Pas clair ? Alors disons que, de par ses crocs acérés et ses griffes redoutables, le lion est un animal intrinsèquement dangereux. En considérant cette analogie, le Règlement Cosmétiques Européen (EC N° 1223/2009) privilégiera donc plutôt une gestion de l’exposition (ex. autorisation spéciale de détention des lions, mesures de sécurité dans les zoos) à une gestion du danger (ex. euthanasie de tous les lions présents en Europe, interdiction des safaris).

Ce paradigme du "risk assessment" connait cependant ses limites et ses exceptions : le Règlement prévoit l’interdiction pure et simple (gestion du danger) d’un certain nombre de substances  jugées trop nocives ou dont la perception par le consommateur européen est très mauvaise.

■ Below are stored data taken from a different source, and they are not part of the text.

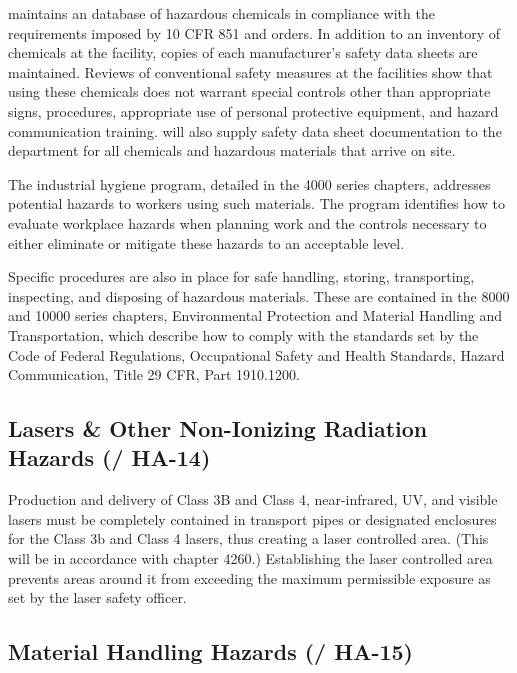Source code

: \fnal maintains an database of hazardous chemicals in compliance with
the requirements imposed by 10 CFR 851 and  orders. In
addition to an inventory of chemicals at the facility, copies of each
manufacturer's safety data sheets are maintained. Reviews of
conventional safety measures at the facilities show that using these
chemicals does not warrant special controls other than appropriate
signs, procedures, appropriate use of personal protective equipment,
and hazard communication training.  will also supply
safety data sheet documentation to the  
department for all chemicals and hazardous materials that arrive on
site.

The industrial hygiene program, detailed in the  4000
series chapters, addresses potential hazards to workers using such
materials. The program identifies how to evaluate workplace hazards
when planning work and the controls necessary to either eliminate or
mitigate these hazards to an acceptable level.

Specific procedures are also in place for safe handling, storing,
transporting, inspecting, and disposing of hazardous materials. These
are contained in the  8000 and 10000 series chapters,
Environmental Protection and Material Handling and Transportation,
which describe how to comply with the standards set by the Code of
Federal Regulations, Occupational Safety and Health Standards, Hazard
Communication, Title 29 CFR, Part 1910.1200.


\subsection{Lasers \& Other Non-Ionizing Radiation Hazards (/ HA-14)}

Production and delivery of Class 3B and Class 4, near-infrared, UV,
and visible lasers must be completely contained in transport pipes or
designated enclosures for the Class 3b and Class 4 lasers, thus
creating a laser controlled area. (This will be in accordance with
\fnal {} chapter 4260.)  Establishing the laser controlled
area prevents areas around it from exceeding the maximum permissible
exposure as set by the \fnal laser safety officer.

\subsection{Material Handling Hazards (/ HA-15)}


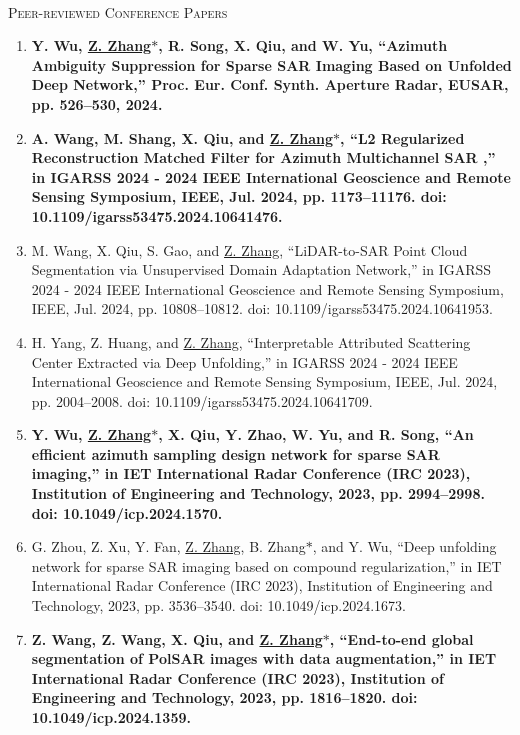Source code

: \documentclass[paper=a4,fontsize=11pt]{scrartcl}
\begin{document}
~\\

\textsc{Peer-reviewed Conference Papers}

\begin{enumerate}
	
	\item \textbf{Y. Wu, \underline{Z. Zhang$\ast$}, R. Song, X. Qiu, and W. Yu, ``Azimuth Ambiguity Suppression for Sparse SAR Imaging Based on Unfolded Deep Network,'' Proc. Eur. Conf. Synth. Aperture Radar, EUSAR, pp. 526–530, 2024.}
	
	\item \textbf{A. Wang, M. Shang, X. Qiu, and \underline{Z. Zhang$\ast$}, ``L2 Regularized Reconstruction Matched Filter for Azimuth Multichannel SAR ,'' in IGARSS 2024 - 2024 IEEE International Geoscience and Remote Sensing Symposium, IEEE, Jul. 2024, pp. 1173–11176. doi: 10.1109/igarss53475.2024.10641476.}
	
	\item M. Wang, X. Qiu, S. Gao, and \underline{Z. Zhang}, ``LiDAR-to-SAR Point Cloud Segmentation via Unsupervised Domain Adaptation Network,'' in IGARSS 2024 - 2024 IEEE International Geoscience and Remote Sensing Symposium, IEEE, Jul. 2024, pp. 10808–10812. doi: 10.1109/igarss53475.2024.10641953.
	
	\item H. Yang, Z. Huang, and \underline{Z. Zhang}, ``Interpretable Attributed Scattering Center Extracted via Deep Unfolding,'' in IGARSS 2024 - 2024 IEEE International Geoscience and Remote Sensing Symposium, IEEE, Jul. 2024, pp. 2004–2008. doi: 10.1109/igarss53475.2024.10641709.
	
	\item \textbf{Y. Wu, \underline{Z. Zhang$\ast$}, X. Qiu, Y. Zhao, W. Yu, and R. Song, ``An efficient azimuth sampling design network for sparse SAR imaging,'' in IET International Radar Conference (IRC 2023), Institution of Engineering and Technology, 2023, pp. 2994–2998. doi: 10.1049/icp.2024.1570.}
	
	\item G. Zhou, Z. Xu, Y. Fan, \underline{Z. Zhang}, B. Zhang$\ast$, and Y. Wu, ``Deep unfolding network for sparse SAR imaging based on compound regularization,'' in IET International Radar Conference (IRC 2023), Institution of Engineering and Technology, 2023, pp. 3536–3540. doi: 10.1049/icp.2024.1673.
	
	\item \textbf{Z. Wang, Z. Wang, X. Qiu, and \underline{Z. Zhang$\ast$}, ``End-to-end global segmentation of PolSAR images with data augmentation,'' in IET International Radar Conference (IRC 2023), Institution of Engineering and Technology, 2023, pp. 1816–1820. doi: 10.1049/icp.2024.1359.}
	

\end{enumerate}
\end{document}
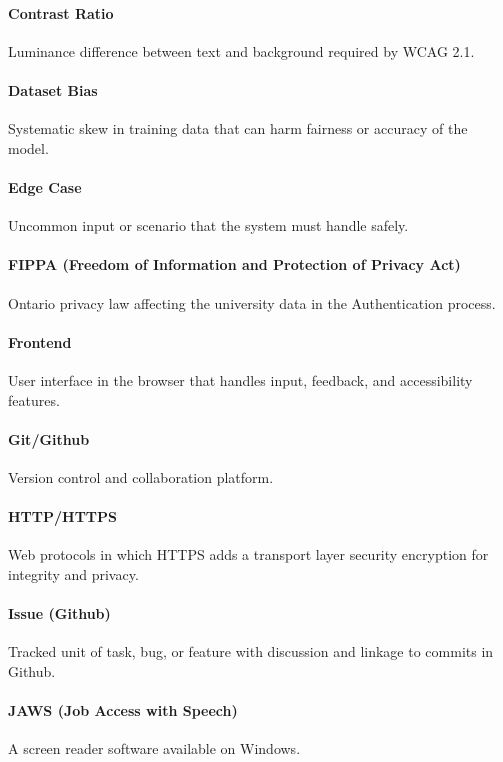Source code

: \documentclass[12pt]{article}
\begin{document}
\paragraph*{Contrast Ratio}
Luminance difference between text and background required by WCAG 2.1.

\paragraph*{Dataset Bias}
Systematic skew in training data that can harm fairness or accuracy of the model.

\paragraph*{Edge Case}
Uncommon input or scenario that the system must handle safely.

\paragraph*{FIPPA (Freedom of Information and Protection of Privacy Act)}
Ontario privacy law affecting the university data in the Authentication process.

\paragraph*{Frontend}
User interface in the browser that handles input, feedback, and accessibility features.

\paragraph*{Git/Github}
Version control and collaboration platform. 

\paragraph*{HTTP/HTTPS}
Web protocols in which HTTPS adds a transport layer security encryption for integrity and privacy.

\paragraph*{Issue (Github)}
Tracked unit of task, bug, or feature with discussion and linkage to commits in Github.

\paragraph*{JAWS (Job Access with Speech)}
A screen reader software available on Windows.
\end{document}
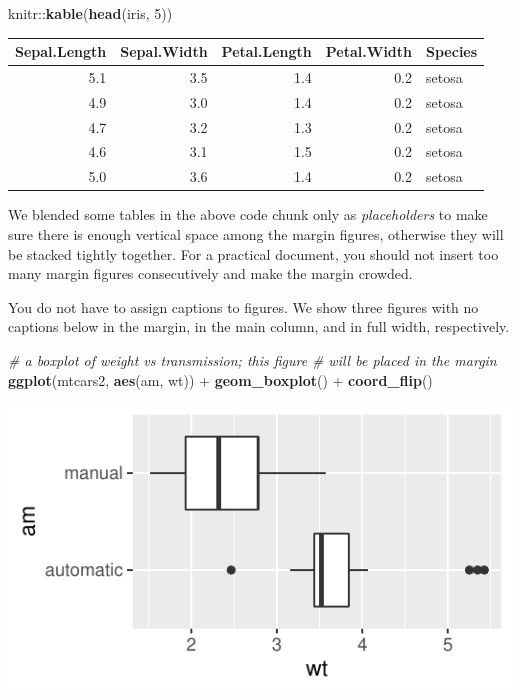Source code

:\documentclass[]{tufte-book}
\newenvironment{Shaded}{}{}
\newcommand{\CommentTok}[1]{\textcolor[rgb]{0.38,0.63,0.69}{\textit{#1}}}
\newcommand{\DecValTok}[1]{\textcolor[rgb]{0.25,0.63,0.44}{#1}}
\newcommand{\KeywordTok}[1]{\textcolor[rgb]{0.00,0.44,0.13}{\textbf{#1}}}
\newcommand{\NormalTok}[1]{#1}
\newcommand{\OperatorTok}[1]{\textcolor[rgb]{0.40,0.40,0.40}{#1}}
\newcommand{\StringTok}[1]{\textcolor[rgb]{0.25,0.44,0.63}{#1}}
\begin{document}
\begin{Shaded}
\begin{Highlighting}[]
\NormalTok{knitr}\OperatorTok{::}\KeywordTok{kable}\NormalTok{(}\KeywordTok{head}\NormalTok{(iris, }\DecValTok{5}\NormalTok{))}
\end{Highlighting}
\end{Shaded}

\begin{longtable}[]{@{}rrrrl@{}}
\toprule
Sepal.Length & Sepal.Width & Petal.Length & Petal.Width &
Species\tabularnewline
\midrule
\endhead
5.1 & 3.5 & 1.4 & 0.2 & setosa\tabularnewline
4.9 & 3.0 & 1.4 & 0.2 & setosa\tabularnewline
4.7 & 3.2 & 1.3 & 0.2 & setosa\tabularnewline
4.6 & 3.1 & 1.5 & 0.2 & setosa\tabularnewline
5.0 & 3.6 & 1.4 & 0.2 & setosa\tabularnewline
\bottomrule
\end{longtable}

We blended some tables in the above code chunk only as
\emph{placeholders} to make sure there is enough vertical space among
the margin figures, otherwise they will be stacked tightly together. For
a practical document, you should not insert too many margin figures
consecutively and make the margin crowded.

You do not have to assign captions to figures. We show three figures
with no captions below in the margin, in the main column, and in full
width, respectively.

\begin{Shaded}
\begin{Highlighting}[]
\CommentTok{# a boxplot of weight vs transmission; this figure}
\CommentTok{# will be placed in the margin}
\KeywordTok{ggplot}\NormalTok{(mtcars2, }\KeywordTok{aes}\NormalTok{(am, wt)) }\OperatorTok{+}\StringTok{ }\KeywordTok{geom_boxplot}\NormalTok{() }\OperatorTok{+}
\StringTok{  }\KeywordTok{coord_flip}\NormalTok{()}
\end{Highlighting}
\end{Shaded}

\begin{marginfigure}
\includegraphics{deleteme_files/figure-latex/fig-nocap-margin-1} \end{marginfigure}
\end{document}
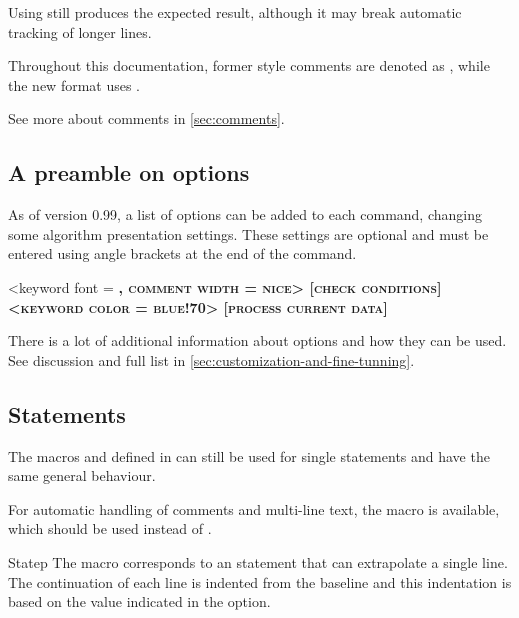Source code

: \documentclass[a4paper, 11pt]{article}
\begin{document}
Using  still produces the expected result, although it may break automatic tracking of longer lines.

Throughout this documentation, former style comments are denoted as , while the new format uses .

See more about comments in \cref{sec:comments}.

\subsection{A preamble on options}\label{sec:a-preamble-on-options}
%
As of version 0.99, a list of options can be added to each command, changing some algorithm presentation settings. These settings are optional and must be entered using angle brackets at the end of the command.

\begin{PDExample}
    \begin{algorithmic}<keyword font = \scshape\bfseries, comment width = nice>
        [check conditions]
            <keyword color = blue!70>
                [process current data]
            \EndWhile
        \EndIf
    \end{algorithmic}
\end{PDExample}

There is a lot of additional information about options and how they can be used. See discussion and full list in \cref{sec:customization-and-fine-tunning}.

\subsection{Statements}\label{sec:statements}

The macros  and  defined in  can still be used for single statements and have the same general behaviour.

For automatic handling of comments and multi-line text, the  macro is available, which should be used instead of .

\begin{Macrodef}{Statep}{}{}
    The  macro corresponds to an statement that can extrapolate a single line. The continuation of each line is indented from the baseline and this indentation is based on the value indicated in the  option.

    \MacroOptionsText
\end{Macrodef}
\end{document}
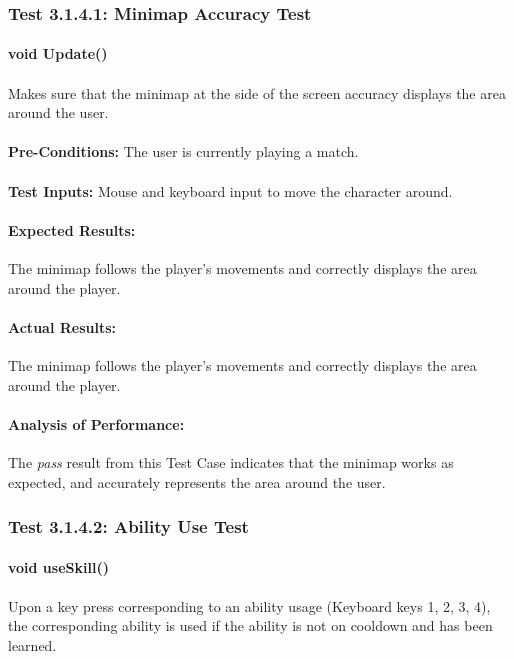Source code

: \documentclass{article}
\begin{document}
    \subsubsection{Test 3.1.4.1: Minimap Accuracy Test}
    \paragraph{}\textbf{void Update()} 
    \paragraph{} Makes sure that the minimap at the side of the screen accuracy displays the area around the user.
    \paragraph{}\textbf{Pre-Conditions:} The user is currently playing a match.
    \paragraph{}\textbf{Test Inputs:} Mouse and keyboard input to move the character around.
    \paragraph{Expected Results:} The minimap follows the player's movements and correctly displays the area around the player.
    \paragraph{Actual Results:} The minimap follows the player's movements and correctly displays the area around the player.
    \paragraph{Analysis of Performance:} The \emph{pass} result from this Test Case indicates that the minimap works as expected, and accurately represents the area around the user.
    
    \subsubsection{Test 3.1.4.2: Ability Use Test}
    \paragraph{}\textbf{void useSkill()}
    \paragraph{} Upon a key press corresponding to an ability usage (Keyboard keys 1, 2, 3, 4), the corresponding ability is used if the ability is not on cooldown and has been learned.
\end{document}
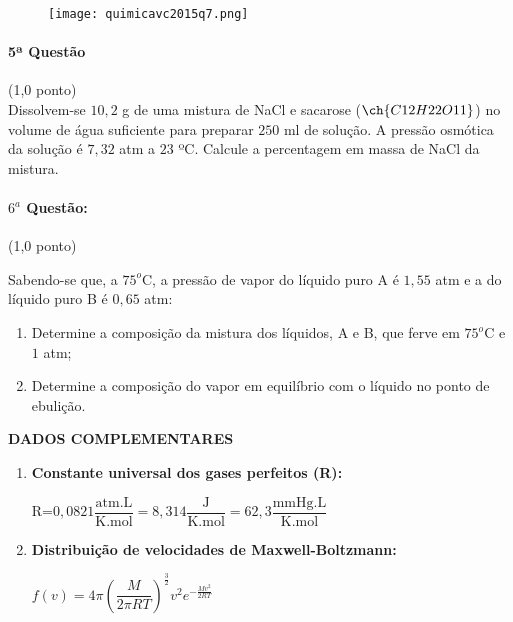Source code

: \documentclass[12pt,a4paper]{article}
\begin{document}
\begin{figure}[h]
\centering
\texttt{[image: quimicavc2015q7.png]}
\end{figure}


\paragraph{5ª Questão} (1,0 ponto)\\
Dissolvem-se $10,2$ g de uma mistura de NaCl e sacarose ($\ch{C12H22O11}$) no volume de água suficiente para preparar $250$ ml de solução. A pressão osmótica da solução é $7,32$ atm a $23$ ºC. Calcule a percentagem em massa de NaCl da mistura.

\paragraph{$6^a$ Questão:} (1,0 ponto)

Sabendo-se que, a $75^o$C, a pressão de vapor do líquido puro A é $1,55$ atm e a do líquido puro B é $0,65$ atm:
\begin{enumerate}[label=\alph*)]
\item Determine a composição da mistura dos líquidos, A e B, que ferve em $75^o$C e $1$ atm;
\item Determine a composição do vapor em equilíbrio com o líquido no ponto de ebulição.
\end{enumerate}

\newpage

 \begin{center}
 \textbf{DADOS COMPLEMENTARES}
 \end{center}
 
 \begin{enumerate}[label=\Roman*.]
 \item \textbf{Constante universal dos gases perfeitos (R):} 
 
 \vspace{0.2cm}
 R=$0,0821 \dfrac{\textrm{atm.L}}{\textrm{K.mol}}=8,314 \dfrac{\textrm{J}}{\textrm{K.mol}}=62,3 \dfrac{\textrm{mmHg.L}}{\textrm{K.mol}}$
\vspace{0.3cm} 

\item \textbf{Distribuição de velocidades de Maxwell-Boltzmann:}

$f(v)=4\pi \left( \dfrac{M}{2\pi RT} \right)^{\frac{3}{2}} v^2 e^{-\frac{Mv^2}{2RT}}$ 
\end{enumerate}
\newpage
\end{document}

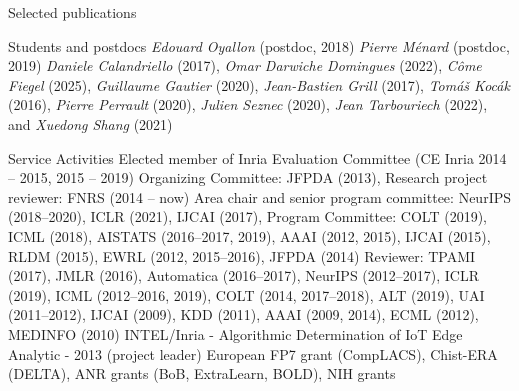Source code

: \documentclass{resume}
\begin{document}
\begin{category}{Selected publications}



  

\end{category}
\vspace{-0.5cm}
\begin{category}{Students and postdocs}
\citemnobullet 
\textit{Edouard Oyallon} (postdoc, 2018)
\textit{Pierre M\'enard} (postdoc, 2019)
\textit{Daniele Calandriello} (2017), 
\textit{Omar Darwiche Domingues} (2022), 
\textit{C\^{o}me Fiegel} (2025),
\textit{Guillaume Gautier} (2020),
\textit{Jean-Bastien Grill} (2017), 
\textit{Tom\'a\v s Koc\' ak} (2016),
\textit{Pierre Perrault} (2020), 
\textit{Julien Seznec} (2020), 
\textit{Jean Tarbouriech} (2022), and
\textit{Xuedong Shang} (2021) 
\end{category}
\vspace{-0.5cm}
\begin{category}{Service Activities}
\setlength\itemsep{0.15em}
\citembullet Elected member of Inria Evaluation Committee (CE Inria 2014 -- 2015, 2015 -- 2019)
\citembullet Organizing Committee: JFPDA (2013),  Research project reviewer: FNRS (2014 -- now)
\citembullet Area chair and senior program committee: NeurIPS (2018--2020), ICLR (2021),  IJCAI (2017), Program Committee: COLT (2019), ICML (2018), AISTATS (2016--2017, 2019), AAAI (2012, 2015), IJCAI (2015), RLDM (2015), EWRL 
(2012, 2015--2016), JFPDA (2014)
\citembullet  Reviewer: TPAMI (2017), JMLR (2016), Automatica (2016--2017), NeurIPS (2012--2017), ICLR (2019), ICML (2012--2016, 2019), COLT
(2014, 2017--2018), ALT (2019), UAI (2011--2012), IJCAI (2009), KDD (2011), AAAI (2009, 2014), ECML
(2012), MEDINFO (2010)
\citembullet INTEL/Inria - Algorithmic Determination of IoT Edge Analytic -
2013 (project leader)
\citembullet  European FP7 grant (CompLACS), Chist-ERA (DELTA), ANR grants (BoB, ExtraLearn, BOLD), NIH grants
\end{category}
\end{document}
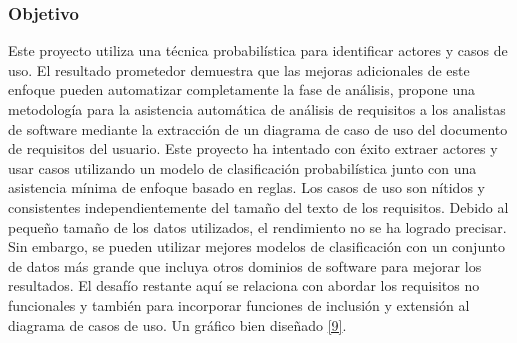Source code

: \subsubsection{Objetivo}
Este proyecto utiliza una técnica probabilística para identificar actores y casos de uso. El resultado prometedor demuestra que las mejoras adicionales de este enfoque pueden automatizar completamente la fase de análisis, propone una metodología para la asistencia automática de análisis de requisitos a los analistas de software mediante la extracción de un diagrama de caso de uso del documento de requisitos del usuario.
Este proyecto ha intentado con éxito extraer actores y usar casos utilizando un modelo de clasificación probabilística junto con una asistencia mínima de enfoque basado en reglas. Los casos de uso son nítidos y consistentes independientemente del tamaño del texto de los requisitos. Debido al pequeño tamaño de los datos utilizados, el rendimiento no se ha logrado precisar. Sin embargo, se pueden utilizar mejores modelos de clasificación con un conjunto de datos más grande que incluya otros dominios de software para mejorar los resultados. El desafío restante aquí se relaciona con abordar los requisitos no funcionales y también para incorporar funciones de inclusión y extensión al diagrama de casos de uso. Un gráfico bien diseñado \hyperlink{b09}{[9]}.
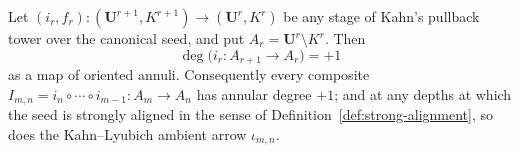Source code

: \begin{lemma}
\label{lem:annular-degree}
Let \((i_r,f_r)\colon(\mathbf U^{r+1},K^{r+1})\to(\mathbf U^r,K^r)\) be any stage of Kahn's pullback tower over the canonical seed, and put \(A_r=\mathbf U^r\setminus K^r\).  Then
\[
 \deg\bigl(i_r\colon A_{r+1}\to A_r\bigr)=+1
\]
as a map of oriented annuli.  Consequently every composite \(I_{m,n}=i_n\circ\cdots\circ i_{m-1}\colon A_m\to A_n\) has annular degree \(+1\); and at any depths at which the seed is strongly aligned in the sense of Definition~\ref{def:strong-alignment}, so does the Kahn--Lyubich ambient arrow \(\iota_{m,n}\).
\end{lemma}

Ces substances sont regroupées dans l’Annexe II du Règlement, une liste dite "négative" puisqu’elle exclut l’usage des ingrédients qu’elle contient. Dans la pratique, cette liste d’environ 1 400 entrées est en fait un mélange éclectique comprenant aussi bien des substances très susceptibles de se retrouver dans un produit cosmétique (ex. métaux lourds) que d’autres n’ayant (en principe) jamais côtoyé une crème de jour ou un shampooing (ex. monoxyde de carbone, substances radioactives, mort au rat…).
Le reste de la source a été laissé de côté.